__EXTRACTED MATERIAL__:

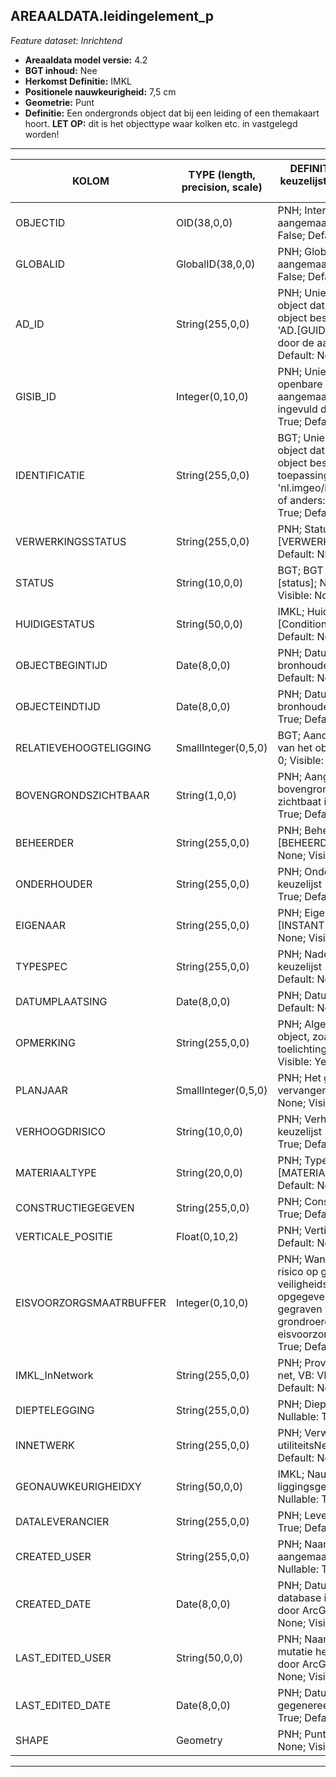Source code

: ## AREAALDATA.leidingelement_p

*Feature dataset: Inrichtend*


* __Areaaldata model versie:__ 4.2
* __BGT inhoud:__ Nee
* __Herkomst Definitie:__ IMKL
* __Positionele nauwkeurigheid:__ 7,5 cm
* __Geometrie:__ Punt
* __Definitie:__ Een ondergronds object dat bij een leiding of een themakaart hoort. __LET OP:__ dit is het objecttype waar kolken etc. in vastgelegd worden!

***

|__KOLOM__                             |__TYPE (length, precision, scale)__          	          |__DEFINITIE__ (oorsprong; beschrijving; keuzelijst; nullable; default; zichtbaar in Areaalviewer)|
|------                              |----                    |-----    |
|OBJECTID                            |OID(38,0,0)             |PNH; Intern ArcGIS Identificatienummer, aangemaakt door ArcGIS; ; Nullable: False; Default: None; Visible: Yes|
|GLOBALID                            |GlobalID(38,0,0)        |PNH; Global Unique Identifier, aangemaakt door ArcGIS; ; Nullable: False; Default: None; Visible: Yes|
|AD_ID                               |String(255,0,0)         |PNH; Uniek identificatienummer voor het object dat onveranderlijk is zolang het object bestaat in Areaaldata: in format 'AD.[GUID]'. Dit moet worden ingevuld door de aannemer; ; Nullable: False; Default: None; Visible: Yes|
|GISIB_ID                            |Integer(0,10,0)         |PNH; Uniek Identificatienummer beheer openbare ruimte (GISIB), wordt aangemaakt in GISIB en mag niet worden ingevuld door de aannemer; ; Nullable: True; Default: None; Visible: No|
|IDENTIFICATIE                       |String(255,0,0)         |BGT; Uniek identificatienummer voor het object dat onveranderlijk is zolang het object bestaat: bevat indien van toepassing BGT/IMKL ID in format 'nl.imgeo/imkl.bronhouderscode.LokaalID' of anders: '00000'.LokaalID; ; Nullable: True; Default: None; Visible: No|
|VERWERKINGSSTATUS                   |String(255,0,0)         |PNH; Status van de gegevens; keuzelijst [VERWERKINGSSTATUS]; Nullable: False; Default: Nieuw; Visible: Yes|
|STATUS                              |String(10,0,0)          |BGT; BGT status van het object; keuzelijst [status]; Nullable: True; Default: bestaand; Visible: No|
|HUIDIGESTATUS                       |String(50,0,0)          |IMKL; Huidige status; keuzelijst [ConditionOfFacilityValue]; Nullable: True; Default: None; Visible: No|
|OBJECTBEGINTIJD                     |Date(8,0,0)             |PNH; Datum waarop het object bij de bronhouder is ontstaan; ; Nullable: True; Default: None; Visible: Yes|
|OBJECTEINDTIJD                      |Date(8,0,0)             |PNH; Datum waarop het object bij de bronhouder niet meer geldig is; ; Nullable: True; Default: None; Visible: Yes|
|RELATIEVEHOOGTELIGGING              |SmallInteger(0,5,0)     |BGT; Aanduiding voor de relatieve hoogte van het object; ; Nullable: False; Default: 0; Visible: Yes|
|BOVENGRONDSZICHTBAAR                |String(1,0,0)           |PNH; Aangegeven of het leidingelement bovengronds vanaf het maaiveld zichtbaat is; keuzelijst [jaNee]; Nullable: True; Default: None; Visible: No|
|BEHEERDER                           |String(255,0,0)         |PNH; Beheerder van het object; keuzelijst [BEHEERDER]; Nullable: True; Default: None; Visible: Yes|
|ONDERHOUDER                         |String(255,0,0)         |PNH; Onderhouder van het object; keuzelijst [ONDERHOUDER]; Nullable: True; Default: None; Visible: Yes|
|EIGENAAR                            |String(255,0,0)         |PNH; Eigenaar van het object; keuzelijst [INSTANTIE]; Nullable: True; Default: None; Visible: Yes|
|TYPESPEC                            |String(255,0,0)         |PNH; Nadere typering van het object; keuzelijst [typeSpecLDE]; Nullable: True; Default: None; Visible: Yes|
|DATUMPLAATSING                      |Date(8,0,0)             |PNH; Datum Plaatsing; ; Nullable: True; Default: None; Visible: No|
|OPMERKING                           |String(255,0,0)         |PNH; Algemene opmerking voor het object, zoals een omschrijving of toelichting; ; Nullable: True; Default: None; Visible: Yes|
|PLANJAAR                            |SmallInteger(0,5,0)     |PNH; Het geplande jaar dat het object vervangen wordt; ; Nullable: True; Default: None; Visible: No|
|VERHOOGDRISICO                      |String(10,0,0)          |PNH; Verhoogd risico Ja/Nee/Onbekend; keuzelijst [jaNeeOnbekend]; Nullable: True; Default: O; Visible: No|
|MATERIAALTYPE                       |String(20,0,0)          |PNH; Type materiaal; keuzelijst [MATERIAALTYPE]; Nullable: True; Default: None; Visible: Yes|
|CONSTRUCTIEGEGEVEN                  |String(255,0,0)         |PNH; Constructiegegevens; ; Nullable: True; Default: None; Visible: No|
|VERTICALE_POSITIE                   |Float(0,10,2)           |PNH; Verticale positie; ; Nullable: True; Default: None; Visible: No|
|EISVOORZORGSMAATRBUFFER             |Integer(0,10,0)         |PNH; Wanneer de asset een verhoogd risico op graafschade heeft, kan hier een veiligheidsbuffer in meters worden opgegeven. Wanneer binnen deze buffer gegraven wordt, ontvangt de grondroerder een eisvoorzorgsmaatregelbrief; ; Nullable: True; Default: None; Visible: No|
|IMKL_InNetwork                      |String(255,0,0)         |PNH; Provincie aanduiding voor het type net, VB: VRI of OVL; ; Nullable: False; Default: None; Visible: No|
|DIEPTELEGGING                       |String(255,0,0)         |PNH; Diepte van leidingelement; ; Nullable: True; Default: None; Visible: Yes|
|INNETWERK                           |String(255,0,0)         |PNH; Verwijzende sleutel naar utiliteitsNet_tbl (simpel); ; Nullable: True; Default: None; Visible: Yes|
|GEONAUWKEURIGHEIDXY                 |String(50,0,0)          |IMKL; Nauwkeurigheid van de liggingsgegevens in het horizontale vlak; ; Nullable: True; Default: False; Visible: No|
|DATALEVERANCIER                     |String(255,0,0)         |PNH; Leverancier van de data; ; Nullable: True; Default: None; Visible: No|
|CREATED_USER                        |String(255,0,0)         |PNH; Naam van gebruiker die de rij heeft aangemaakt, gegenereerd door ArcGIS; ; Nullable: True; Default: None; Visible: No|
|CREATED_DATE                        |Date(8,0,0)             |PNH; Datum waarop de rij aan de database is toegevoegd, gegenereerd door ArcGIS; ; Nullable: True; Default: None; Visible: No|
|LAST_EDITED_USER                    |String(50,0,0)          |PNH; Naam van gebruiker die de laatste mutatie heeft doorgevoerd, gegenereerd door ArcGIS; ; Nullable: True; Default: None; Visible: No|
|LAST_EDITED_DATE                    |Date(8,0,0)             |PNH; Datum van de laatste mutatie, gegenereerd door ArcGIS; ; Nullable: True; Default: None; Visible: No|
|SHAPE                               |Geometry                |PNH; Punt; ; Nullable: False; Default: None; Visible: Yes|



***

__YOUR INSTRUCTIONS__: The whole listing above, line by line, needs to be copied exactly, except for any images.

__COMPLETED EXERCISE__:
Source code

: ## AREAALDATA.leidingelement_p

*Feature dataset: Inrichtend*


* __Areaaldata model versie:__ 4.2
* __BGT inhoud:__ Nee
* __Herkomst Definitie:__ IMKL
* __Positionele nauwkeurigheid:__ 7,5 cm
* __Geometrie:__ Punt
* __Definitie:__ Een ondergronds object dat bij een leiding of een themakaart hoort. __LET OP:__ dit is het objecttype waar kolken etc. in vastgelegd worden!

***

|__KOLOM__                             |__TYPE (length, precision, scale)__          	          |__DEFINITIE__ (oorsprong; beschrijving; keuzelijst; nullable; default; zichtbaar in Areaalviewer)|
|------                              |----                    |-----    |
|OBJECTID                            |OID(38,0,0)             |PNH; Intern ArcGIS Identificatienummer, aangemaakt door ArcGIS; ; Nullable: False; Default: None; Visible: Yes|
|GLOBALID                            |GlobalID(38,0,0)        |PNH; Global Unique Identifier, aangemaakt door ArcGIS; ; Nullable: False; Default: None; Visible: Yes|
|AD_ID                               |String(255,0,0)         |PNH; Uniek identificatienummer voor het object dat onveranderlijk is zolang het object bestaat in Areaaldata: in format 'AD.[GUID]'. Dit moet worden ingevuld door de aannemer; ; Nullable: False; Default: None; Visible: Yes|
|GISIB_ID                            |Integer(0,10,0)         |PNH; Uniek Identificatienummer beheer openbare ruimte (GISIB), wordt aangemaakt in GISIB en mag niet worden ingevuld door de aannemer; ; Nullable: True; Default: None; Visible: No|
|IDENTIFICATIE                       |String(255,0,0)         |BGT; Uniek identificatienummer voor het object dat onveranderlijk is zolang het object bestaat: bevat indien van toepassing BGT/IMKL ID in format 'nl.imgeo/imkl.bronhouderscode.LokaalID' of anders: '00000'.LokaalID; ; Nullable: True; Default: None; Visible: No|
|VERWERKINGSSTATUS                   |String(255,0,0)         |PNH; Status van de gegevens; keuzelijst [VERWERKINGSSTATUS]; Nullable: False; Default: Nieuw; Visible: Yes|
|STATUS                              |String(10,0,0)          |BGT; BGT status van het object; keuzelijst [status]; Nullable: True; Default: bestaand; Visible: No|
|HUIDIGESTATUS                       |String(50,0,0)          |IMKL; Huidige status; keuzelijst [ConditionOfFacilityValue]; Nullable: True; Default: None; Visible: No|
|OBJECTBEGINTIJD                     |Date(8,0,0)             |PNH; Datum waarop het object bij de bronhouder is ontstaan; ; Nullable: True; Default: None; Visible: Yes|
|OBJECTEINDTIJD                      |Date(8,0,0)             |PNH; Datum waarop het object bij de bronhouder niet meer geldig is; ; Nullable: True; Default: None; Visible: Yes|
|RELATIEVEHOOGTELIGGING              |SmallInteger(0,5,0)     |BGT; Aanduiding voor de relatieve hoogte van het object; ; Nullable: False; Default: 0; Visible: Yes|
|BOVENGRONDSZICHTBAAR                |String(1,0,0)           |PNH; Aangegeven of het leidingelement bovengronds vanaf het maaiveld zichtbaat is; keuzelijst [jaNee]; Nullable: True; Default: None; Visible: No|
|BEHEERDER                           |String(255,0,0)         |PNH; Beheerder van het object; keuzelijst [BEHEERDER]; Nullable: True; Default: None; Visible: Yes|
|ONDERHOUDER                         |String(255,0,0)         |PNH; Onderhouder van het object; keuzelijst [ONDERHOUDER]; Nullable: True; Default: None; Visible: Yes|
|EIGENAAR                            |String(255,0,0)         |PNH; Eigenaar van het object; keuzelijst [INSTANTIE]; Nullable: True; Default: None; Visible: Yes|
|TYPESPEC                            |String(255,0,0)         |PNH; Nadere typering van het object; keuzelijst [typeSpecLDE]; Nullable: True; Default: None; Visible: Yes|
|DATUMPLAATSING                      |Date(8,0,0)             |PNH; Datum Plaatsing; ; Nullable: True; Default: None; Visible: No|
|OPMERKING                           |String(255,0,0)         |PNH; Algemene opmerking voor het object, zoals een omschrijving of toelichting; ; Nullable: True; Default: None; Visible: Yes|
|PLANJAAR                            |SmallInteger(0,5,0)     |PNH; Het geplande jaar dat het object vervangen wordt; ; Nullable: True; Default: None; Visible: No|
|VERHOOGDRISICO                      |String(10,0,0)          |PNH; Verhoogd risico Ja/Nee/Onbekend; keuzelijst [jaNeeOnbekend]; Nullable: True; Default: O; Visible: No|
|MATERIAALTYPE                       |String(20,0,0)          |PNH; Type materiaal; keuzelijst [MATERIAALTYPE]; Nullable: True; Default: None; Visible: Yes|
|CONSTRUCTIEGEGEVEN                  |String(255,0,0)         |PNH; Constructiegegevens; ; Nullable: True; Default: None; Visible: No|
|VERTICALE_POSITIE                   |Float(0,10,2)           |PNH; Verticale positie; ; Nullable: True; Default: None; Visible: No|
|EISVOORZORGSMAATRBUFFER             |Integer(0,10,0)         |PNH; Wanneer de asset een verhoogd risico op graafschade heeft, kan hier een veiligheidsbuffer in meters worden opgegeven. Wanneer binnen deze buffer gegraven wordt, ontvangt de grondroerder een eisvoorzorgsmaatregelbrief; ; Nullable: True; Default: None; Visible: No|
|IMKL_InNetwork                      |String(255,0,0)         |PNH; Provincie aanduiding voor het type net, VB: VRI of OVL; ; Nullable: False; Default: None; Visible: No|
|DIEPTELEGGING                       |String(255,0,0)         |PNH; Diepte van leidingelement; ; Nullable: True; Default: None; Visible: Yes|
|INNETWERK                           |String(255,0,0)         |PNH; Verwijzende sleutel naar utiliteitsNet_tbl (simpel); ; Nullable: True; Default: None; Visible: Yes|
|GEONAUWKEURIGHEIDXY                 |String(50,0,0)          |IMKL; Nauwkeurigheid van de liggingsgegevens in het horizontale vlak; ; Nullable: True; Default: False; Visible: No|
|DATALEVERANCIER                     |String(255,0,0)         |PNH; Leverancier van de data; ; Nullable: True; Default: None; Visible: No|
|CREATED_USER                        |String(255,0,0)         |PNH; Naam van gebruiker die de rij heeft aangemaakt, gegenereerd door ArcGIS; ; Nullable: True; Default: None; Visible: No|
|CREATED_DATE                        |Date(8,0,0)             |PNH; Datum waarop de rij aan de database is toegevoegd, gegenereerd door ArcGIS; ; Nullable: True; Default: None; Visible: No|
|LAST_EDITED_USER                    |String(50,0,0)          |PNH; Naam van gebruiker die de laatste mutatie heeft doorgevoerd, gegenereerd door ArcGIS; ; Nullable: True; Default: None; Visible: No|
|LAST_EDITED_DATE                    |Date(8,0,0)             |PNH; Datum van de laatste mutatie, gegenereerd door ArcGIS; ; Nullable: True; Default: None; Visible: No|
|SHAPE                               |Geometry                |PNH; Punt; ; Nullable: False; Default: None; Visible: Yes|



***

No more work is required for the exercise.